One frequently overlooked exposure: staff personal devices and personal email accounts. An admissions officer who emails a prospective student in Germany from a personal Gmail account has created an uncontrolled data flow with no FERPA or GDPR protection. Device policy and institutional email use enforcement are not just IT issues — they are privacy compliance issues with real legal exposure.
FAQ
Does FERPA protect international applicants who have not yet enrolled?
No. FERPA only applies to "education records" of students who are enrolled (or were enrolled) in a federally funded institution. Prospective students who have not yet enrolled are not covered by FERPA. Their data is governed by applicable state privacy laws (CCPA and equivalents), GDPR if they are EU residents, and any applicable foreign law. Many institutions address this gap through institutional privacy policies that extend FERPA-like protections to all applicants.

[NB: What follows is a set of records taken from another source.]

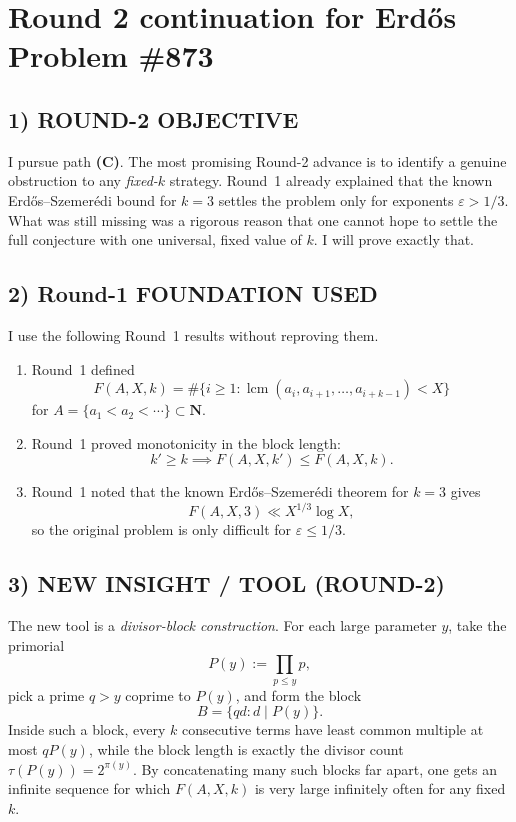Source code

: \section{Round 2 continuation for Erd\H{o}s Problem \#873}

\subsection*{1) ROUND-2 OBJECTIVE}

I pursue path \textbf{(C)}. The most promising Round-2 advance is to identify a genuine obstruction to any \emph{fixed-\(k\)} strategy. Round~1 already explained that the known Erd\H{o}s--Szemer\'edi bound for \(k=3\) settles the problem only for exponents \(\varepsilon>1/3\). What was still missing was a rigorous reason that one cannot hope to settle the full conjecture with one universal, fixed value of \(k\). I will prove exactly that.

\subsection*{2) Round-1 FOUNDATION USED}

I use the following Round~1 results without reproving them.

\begin{enumerate}
\item Round~1 defined
\[
F(A,X,k)=\#\Big\{i\ge 1:\operatorname{lcm}(a_i,a_{i+1},\dots,a_{i+k-1})<X\Big\}
\]
for \(A=\{a_1<a_2<\cdots\}\subset \mathbf{N}\).
\item Round~1 proved monotonicity in the block length:
\[
k'\ge k \implies F(A,X,k')\le F(A,X,k).
\]
\item Round~1 noted that the known Erd\H{o}s--Szemer\'edi theorem for \(k=3\) gives
\[
F(A,X,3)\ll X^{1/3}\log X,
\]
so the original problem is only difficult for \(\varepsilon\le 1/3\).
\end{enumerate}

\subsection*{3) NEW INSIGHT / TOOL (ROUND-2)}

The new tool is a \emph{divisor-block construction}. For each large parameter \(y\), take the primorial
\[
P(y):=\prod_{p\le y}p,
\]
pick a prime \(q>y\) coprime to \(P(y)\), and form the block
\[
B=\{qd:d\mid P(y)\}.
\]
Inside such a block, every \(k\) consecutive terms have least common multiple at most \(qP(y)\), while the block length is exactly the divisor count \(\tau(P(y))=2^{\pi(y)}\). By concatenating many such blocks far apart, one gets an infinite sequence for which \(F(A,X,k)\) is very large infinitely often for any fixed \(k\).

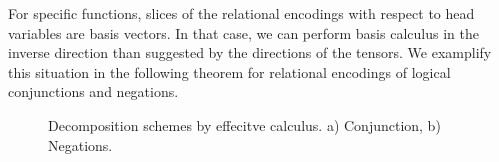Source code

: \label{sec:effectiveCalculus} %



For specific functions, slices of the relational encodings with respect to head variables are basis vectors.
In that case, we can perform basis calculus in the inverse direction than suggested by the directions of the tensors.
We examplify this situation in the following theorem for relational encodings of logical conjunctions and negations.

\begin{figure}
\begin{center}
	
\end{center}
\caption{Decomposition schemes by effecitve calculus. a) Conjunction, b) Negations.}\label{fig:ConNegDecomposition}
\end{figure}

Do US schools need to comply with the EU GDPR?
It depends on recruiting strategy. If your institution actively targets EU-resident prospective students — through EU-targeted advertising, multilingual landing pages, or in-country recruitment events — GDPR likely applies to the processing of those individuals' personal data under Article 3(2). If EU-student enrollment results entirely from EU residents approaching the institution unsolicited, GDPR may not apply. The boundary is not always clear; legal counsel familiar with GDPR is advisable for institutions with significant EU recruiting activity.
What is the HECVAT and should we use it?
The Higher Education Community Vendor Assessment Tool (HECVAT) is a standardized questionnaire developed by the higher education community to evaluate vendor security and privacy practices. Most large SaaS vendors — Google, Microsoft, Zoom, Salesforce — have completed HECVAT responses available on request. Using HECVAT as a pre-procurement checklist significantly accelerates the DPA review process and is increasingly expected by institutional IT security and legal departments.
What are the penalties for FERPA violations?
FERPA enforcement is handled by the Student Privacy Policy Office (SPPO) within the US Department of Education. The primary penalty for non-compliance is loss of federal funding — a significant deterrent rarely invoked for isolated incidents. In practice, enforcement focuses on institutional practices and typically results in corrective action plans. State privacy law violations carry harsher financial exposure: up to $7,500 per intentional CCPA/CPRA violation, with no maximum on aggregate penalties.
Every US institution that recruits internationally operates at the intersection of FERPA, state privacy law, and GDPR. Most admissions teams are well-versed in FERPA — fewer have mapped how their EU recruiting activity creates GDPR obligations. Closing that gap requires less a compliance overhaul than a systematic vendor audit and documentation update.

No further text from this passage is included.